Fine — Section 231 (b) of Act of 1952 — Departure manifest — Clerical errors.
Fine was incurred by air carrier under section 231 (b) of the 1952 act for failure to furnish properly prepared list or manifest as to departing alien passengers where the evidence shows that the carrier did not insert the facts relating to the departure on Forms I-257a, I-94, and I-424, since such failure was not a mere “clerical error.”
BEFORE THE BOARD
BEFORE THE BOARD
Discussion: This matter is before us on appeal from the decision of the District Director at New York, dated January 3, 1955, ordering that fine in the sum of $180 ($10 for each person concerned), be imposed on Colonial Airlines, Inc., owners and/or agents of the above-mentioned plane, for failure to furnish a properly prepared list or manifest as to 18 alien passengers.
The specific violation here charged is the complete failure of the carrier to insert the facts relating to the departure of 18 passengers.
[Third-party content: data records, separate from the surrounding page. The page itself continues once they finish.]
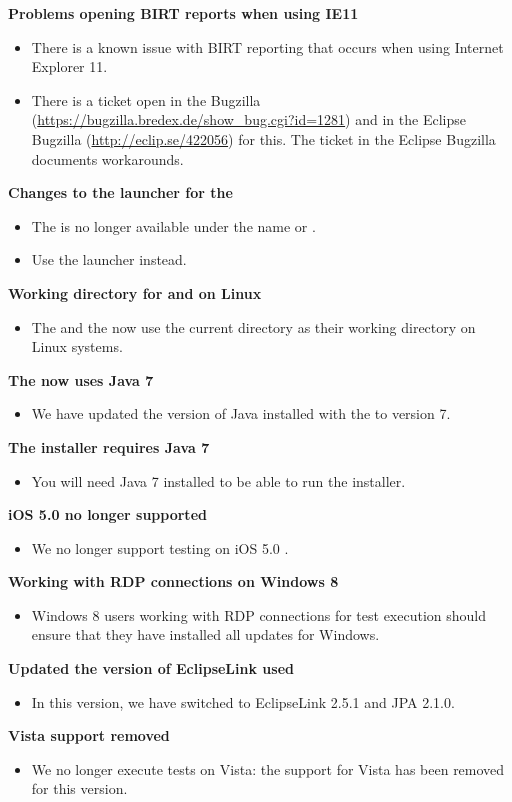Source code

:
\textbf{Problems opening BIRT reports when using IE11}
\begin{itemize}
\item There is a known issue with BIRT reporting that occurs when using Internet Explorer 11. 
\item There is a ticket open in the \gd{} Bugzilla (\url{https://bugzilla.bredex.de/show_bug.cgi?id=1281}) and in the Eclipse Bugzilla (\url{http://eclip.se/422056}) for this. The ticket in the Eclipse Bugzilla documents workarounds.
\end{itemize}

\textbf{Changes to the launcher for the \gdagent{}}
\begin{itemize}
\item The \gdagent{} is no longer available under the name  or .
\item Use the launcher  instead.
\end{itemize}

\textbf{Working directory for \ite{} and \gdagent{} on Linux}
\begin{itemize}
\item The \gdagent{} and the \ite{} now  use the current directory as their working directory on Linux systems.
\end{itemize}


\textbf{The \ite{} now uses Java 7}
\begin{itemize}
\item We have updated the version of Java installed with the \ite{} to version 7.
\end{itemize}

\textbf{The installer requires Java 7}
\begin{itemize}
\item You will need Java 7 installed to be able to run the installer.
\end{itemize}

\textbf{iOS 5.0 no longer supported}
\begin{itemize}
\item We no longer support testing on iOS 5.0 \gdauts{}.
\end{itemize}

\textbf{Working with RDP connections on Windows 8}
\begin{itemize}
\item Windows 8 users working with RDP connections for test execution should ensure that they have installed all updates for Windows. 
\end{itemize}

\textbf{Updated the version of EclipseLink used}
\begin{itemize}
\item In this version, we have switched to EclipseLink 2.5.1 and JPA 2.1.0.
\end{itemize}

\textbf{Vista support removed}
\begin{itemize}
\item We no longer execute tests on Vista: the support for Vista has been removed for this version.
\end{itemize}
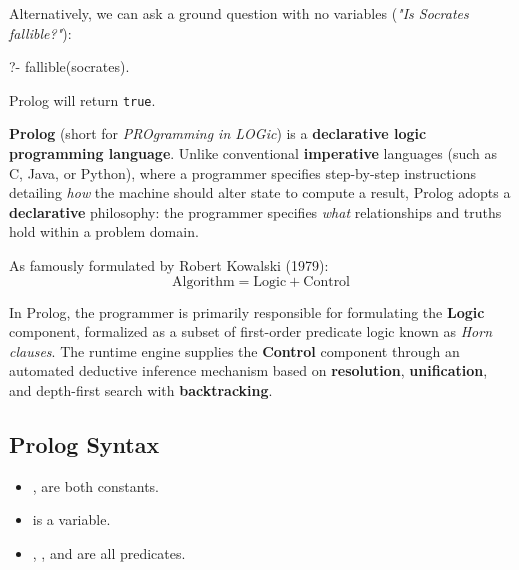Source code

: \begin{example}{}
Alternatively, we can ask a ground question with no variables (\textit{"Is Socrates fallible?"}):
\begin{codeblock}
?- fallible(socrates).
\end{codeblock}
Prolog will return \texttt{true}.
\end{example}

\textbf{Prolog} (short for \textit{PROgramming in LOGic}) is a \textbf{declarative logic programming language}. Unlike conventional \textbf{imperative} languages (such as C, Java, or Python), where a programmer specifies step-by-step instructions detailing \textit{how} the machine should alter state to compute a result, Prolog adopts a \textbf{declarative} philosophy: the programmer specifies \textit{what} relationships and truths hold within a problem domain.

As famously formulated by Robert Kowalski (1979):
\[
\text{Algorithm} = \text{Logic} + \text{Control}
\]

In Prolog, the programmer is primarily responsible for formulating the \textbf{Logic} component, formalized as a subset of first-order predicate logic known as \textit{Horn clauses}. The runtime engine supplies the \textbf{Control} component through an automated deductive inference mechanism based on \textbf{resolution}, \textbf{unification}, and depth-first search with \textbf{backtracking}.

\subsection{Prolog Syntax}


\begin{example}{}
\begin{itemize}
    \item {},  are both constants.
    \item {} is a variable.
    \item {}, , and  are all predicates.
\end{itemize}


    
\end{example}


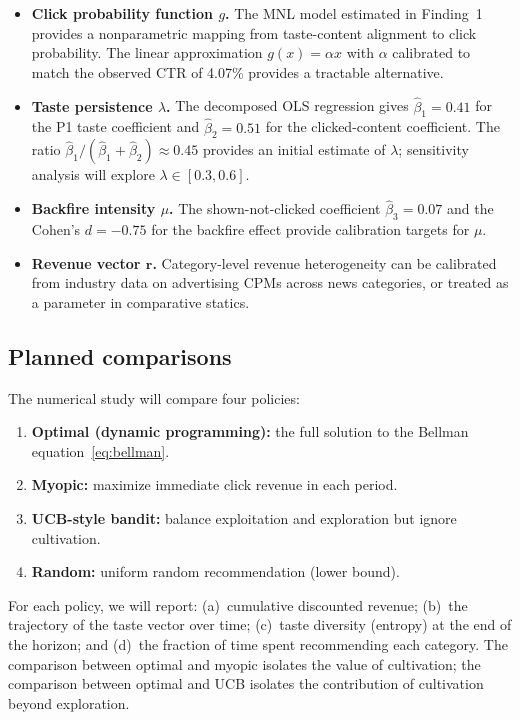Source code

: \documentclass[11pt]{article}
\begin{document}
\begin{itemize}[leftmargin=1.5em, itemsep=0.3em]
\item \textbf{Click probability function $g$.} The MNL model estimated in Finding~1 provides a nonparametric mapping from taste-content alignment to click probability. The linear approximation $g(x) = \alpha x$ with $\alpha$ calibrated to match the observed CTR of 4.07\% provides a tractable alternative.

\item \textbf{Taste persistence $\lambda$.} The decomposed OLS regression gives $\hat{\beta}_1 = 0.41$ for the P1 taste coefficient and $\hat{\beta}_2 = 0.51$ for the clicked-content coefficient. The ratio $\hat{\beta}_1/(\hat{\beta}_1 + \hat{\beta}_2) \approx 0.45$ provides an initial estimate of $\lambda$; sensitivity analysis will explore $\lambda \in [0.3, 0.6]$.

\item \textbf{Backfire intensity $\mu$.} The shown-not-clicked coefficient $\hat{\beta}_3 = 0.07$ and the Cohen's $d = -0.75$ for the backfire effect provide calibration targets for $\mu$.

\item \textbf{Revenue vector $\mathbf{r}$.} Category-level revenue heterogeneity can be calibrated from industry data on advertising CPMs across news categories, or treated as a parameter in comparative statics.
\end{itemize}

\subsection{Planned comparisons}

The numerical study will compare four policies:

\begin{enumerate}[leftmargin=1.5em]
\item \textbf{Optimal (dynamic programming):} the full solution to the Bellman equation~\eqref{eq:bellman}.
\item \textbf{Myopic:} maximize immediate click revenue in each period.
\item \textbf{UCB-style bandit:} balance exploitation and exploration but ignore cultivation.
\item \textbf{Random:} uniform random recommendation (lower bound).
\end{enumerate}

For each policy, we will report: (a)~cumulative discounted revenue; (b)~the trajectory of the taste vector over time; (c)~taste diversity (entropy) at the end of the horizon; and (d)~the fraction of time spent recommending each category. The comparison between optimal and myopic isolates the value of cultivation; the comparison between optimal and UCB isolates the contribution of cultivation beyond exploration.
\end{document}
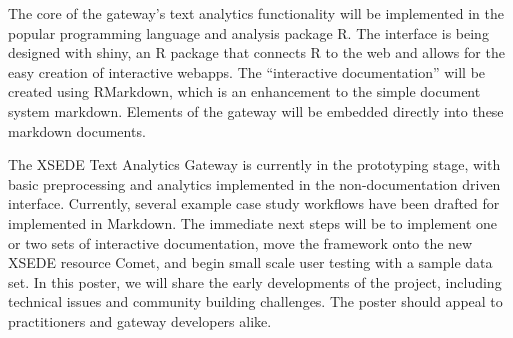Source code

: \documentclass[11pt, a4paper]{article}
\begin{document}
The core of the gateway’s text analytics functionality will be implemented in 
the popular programming language and analysis package R.  The interface is 
being designed with shiny, an R package that connects R to the web and 
allows for the easy creation of interactive webapps.  The ``interactive 
documentation'' will be created using RMarkdown, which is an enhancement to the 
simple document system markdown.  Elements of the gateway will be embedded 
directly into these markdown documents.

The XSEDE Text Analytics Gateway is currently in the prototyping stage, with 
basic preprocessing and analytics implemented in the non-documentation driven 
interface. Currently, several example case study workflows have been drafted for 
implemented in Markdown. The immediate next steps will be to implement one or 
two sets of interactive documentation, move the framework onto the new XSEDE 
resource Comet, and begin small scale user testing with a sample data set.  In 
this poster, we will share the early developments of the project, including 
technical issues and community building challenges.  The poster should appeal to 
practitioners and gateway developers alike.



\nocite{shiny,rlang, rmd}


\end{document}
They left the United States on the above-described plane, as indicated. However, the Forms I-257a, I-94, and I-424 submitted for the departure of the 18 persons involved contained no information relative to that departure. (Note: — Departure information has been inserted on the forms, which are in the record, by an employee of the Service.)
There is no question that the alien passengers involved did depart, as indicated. There is also no question but that the information relative to their departure was not furnished on the reverse of the forms listed, by the carrier. However, the carrier submits that this failure on its part does not subject it to a fine, by virtue of the provisions of section 11.3 and .4 of Annex 9 to the Convention on International Civil Aviation.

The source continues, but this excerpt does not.